* _ENTRIES SHOWN_:
● ● ● ●
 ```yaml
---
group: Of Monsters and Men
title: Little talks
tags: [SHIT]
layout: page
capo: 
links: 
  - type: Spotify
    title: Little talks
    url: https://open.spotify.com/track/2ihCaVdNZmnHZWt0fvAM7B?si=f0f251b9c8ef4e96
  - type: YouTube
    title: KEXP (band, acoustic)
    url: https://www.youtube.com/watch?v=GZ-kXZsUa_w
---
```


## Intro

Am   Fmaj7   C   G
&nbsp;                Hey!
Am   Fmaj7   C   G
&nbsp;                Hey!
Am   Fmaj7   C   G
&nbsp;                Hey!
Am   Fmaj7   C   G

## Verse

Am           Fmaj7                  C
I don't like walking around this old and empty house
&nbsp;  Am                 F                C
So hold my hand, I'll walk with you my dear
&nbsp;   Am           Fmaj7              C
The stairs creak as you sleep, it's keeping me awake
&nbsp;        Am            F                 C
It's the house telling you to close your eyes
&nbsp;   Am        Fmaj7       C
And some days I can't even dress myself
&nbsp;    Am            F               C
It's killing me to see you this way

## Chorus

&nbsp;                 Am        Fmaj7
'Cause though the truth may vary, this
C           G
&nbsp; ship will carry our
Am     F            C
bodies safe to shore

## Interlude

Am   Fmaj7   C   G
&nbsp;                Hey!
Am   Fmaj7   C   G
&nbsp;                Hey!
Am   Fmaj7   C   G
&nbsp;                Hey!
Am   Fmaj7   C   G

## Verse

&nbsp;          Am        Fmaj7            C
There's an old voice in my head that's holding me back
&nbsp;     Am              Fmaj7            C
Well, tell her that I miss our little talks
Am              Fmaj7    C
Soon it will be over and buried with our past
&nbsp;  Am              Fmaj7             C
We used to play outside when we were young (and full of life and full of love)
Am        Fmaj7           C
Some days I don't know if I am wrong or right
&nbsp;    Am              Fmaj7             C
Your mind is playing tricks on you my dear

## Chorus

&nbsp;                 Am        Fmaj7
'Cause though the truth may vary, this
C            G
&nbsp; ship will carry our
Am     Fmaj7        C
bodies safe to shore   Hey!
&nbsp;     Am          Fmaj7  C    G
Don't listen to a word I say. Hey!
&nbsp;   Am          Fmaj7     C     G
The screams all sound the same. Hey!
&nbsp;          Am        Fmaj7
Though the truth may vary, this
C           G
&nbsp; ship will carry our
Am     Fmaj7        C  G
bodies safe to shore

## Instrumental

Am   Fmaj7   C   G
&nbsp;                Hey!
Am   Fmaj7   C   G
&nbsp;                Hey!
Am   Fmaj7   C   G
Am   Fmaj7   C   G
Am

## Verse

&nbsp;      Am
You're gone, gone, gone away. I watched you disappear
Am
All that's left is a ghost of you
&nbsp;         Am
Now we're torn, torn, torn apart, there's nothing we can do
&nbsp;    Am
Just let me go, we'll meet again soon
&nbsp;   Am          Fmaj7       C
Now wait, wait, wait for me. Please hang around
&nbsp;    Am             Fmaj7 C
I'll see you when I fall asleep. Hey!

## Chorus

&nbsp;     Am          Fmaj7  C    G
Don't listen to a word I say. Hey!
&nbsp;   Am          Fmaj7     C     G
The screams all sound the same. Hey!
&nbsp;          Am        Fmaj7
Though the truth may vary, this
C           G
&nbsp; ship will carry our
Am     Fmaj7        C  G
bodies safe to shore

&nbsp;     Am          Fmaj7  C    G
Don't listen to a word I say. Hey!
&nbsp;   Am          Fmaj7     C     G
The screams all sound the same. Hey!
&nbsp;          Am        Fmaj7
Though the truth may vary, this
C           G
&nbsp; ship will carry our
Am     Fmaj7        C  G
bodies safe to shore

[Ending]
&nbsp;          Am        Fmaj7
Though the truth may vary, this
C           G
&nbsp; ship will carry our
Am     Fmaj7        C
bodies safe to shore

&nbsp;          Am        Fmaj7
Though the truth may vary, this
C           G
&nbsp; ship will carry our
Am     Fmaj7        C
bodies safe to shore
● ● ● ●
* _WHAT IS REQUIRED_: Line by line, transcribe the material exactly.

* _RESPONSE TO THIS EXERCISE_:
 ```yaml
---
group: Of Monsters and Men
title: Little talks
tags: [SHIT]
layout: page
capo: 
links: 
  - type: Spotify
    title: Little talks
    url: https://open.spotify.com/track/2ihCaVdNZmnHZWt0fvAM7B?si=f0f251b9c8ef4e96
  - type: YouTube
    title: KEXP (band, acoustic)
    url: https://www.youtube.com/watch?v=GZ-kXZsUa_w
---
```


## Intro

Am   Fmaj7   C   G
&nbsp;                Hey!
Am   Fmaj7   C   G
&nbsp;                Hey!
Am   Fmaj7   C   G
&nbsp;                Hey!
Am   Fmaj7   C   G

## Verse

Am           Fmaj7                  C
I don't like walking around this old and empty house
&nbsp;  Am                 F                C
So hold my hand, I'll walk with you my dear
&nbsp;   Am           Fmaj7              C
The stairs creak as you sleep, it's keeping me awake
&nbsp;        Am            F                 C
It's the house telling you to close your eyes
&nbsp;   Am        Fmaj7       C
And some days I can't even dress myself
&nbsp;    Am            F               C
It's killing me to see you this way

## Chorus

&nbsp;                 Am        Fmaj7
'Cause though the truth may vary, this
C           G
&nbsp; ship will carry our
Am     F            C
bodies safe to shore

## Interlude

Am   Fmaj7   C   G
&nbsp;                Hey!
Am   Fmaj7   C   G
&nbsp;                Hey!
Am   Fmaj7   C   G
&nbsp;                Hey!
Am   Fmaj7   C   G

## Verse

&nbsp;          Am        Fmaj7            C
There's an old voice in my head that's holding me back
&nbsp;     Am              Fmaj7            C
Well, tell her that I miss our little talks
Am              Fmaj7    C
Soon it will be over and buried with our past
&nbsp;  Am              Fmaj7             C
We used to play outside when we were young (and full of life and full of love)
Am        Fmaj7           C
Some days I don't know if I am wrong or right
&nbsp;    Am              Fmaj7             C
Your mind is playing tricks on you my dear

## Chorus

&nbsp;                 Am        Fmaj7
'Cause though the truth may vary, this
C            G
&nbsp; ship will carry our
Am     Fmaj7        C
bodies safe to shore   Hey!
&nbsp;     Am          Fmaj7  C    G
Don't listen to a word I say. Hey!
&nbsp;   Am          Fmaj7     C     G
The screams all sound the same. Hey!
&nbsp;          Am        Fmaj7
Though the truth may vary, this
C           G
&nbsp; ship will carry our
Am     Fmaj7        C  G
bodies safe to shore

## Instrumental

Am   Fmaj7   C   G
&nbsp;                Hey!
Am   Fmaj7   C   G
&nbsp;                Hey!
Am   Fmaj7   C   G
Am   Fmaj7   C   G
Am

## Verse

&nbsp;      Am
You're gone, gone, gone away. I watched you disappear
Am
All that's left is a ghost of you
&nbsp;         Am
Now we're torn, torn, torn apart, there's nothing we can do
&nbsp;    Am
Just let me go, we'll meet again soon
&nbsp;   Am          Fmaj7       C
Now wait, wait, wait for me. Please hang around
&nbsp;    Am             Fmaj7 C
I'll see you when I fall asleep. Hey!

## Chorus

&nbsp;     Am          Fmaj7  C    G
Don't listen to a word I say. Hey!
&nbsp;   Am          Fmaj7     C     G
The screams all sound the same. Hey!
&nbsp;          Am        Fmaj7
Though the truth may vary, this
C           G
&nbsp; ship will carry our
Am     Fmaj7        C  G
bodies safe to shore

&nbsp;     Am          Fmaj7  C    G
Don't listen to a word I say. Hey!
&nbsp;   Am          Fmaj7     C     G
The screams all sound the same. Hey!
&nbsp;          Am        Fmaj7
Though the truth may vary, this
C           G
&nbsp; ship will carry our
Am     Fmaj7        C  G
bodies safe to shore

[Ending]
&nbsp;          Am        Fmaj7
Though the truth may vary, this
C           G
&nbsp; ship will carry our
Am     Fmaj7        C
bodies safe to shore

&nbsp;          Am        Fmaj7
Though the truth may vary, this
C           G
&nbsp; ship will carry our
Am     Fmaj7        C
bodies safe to shore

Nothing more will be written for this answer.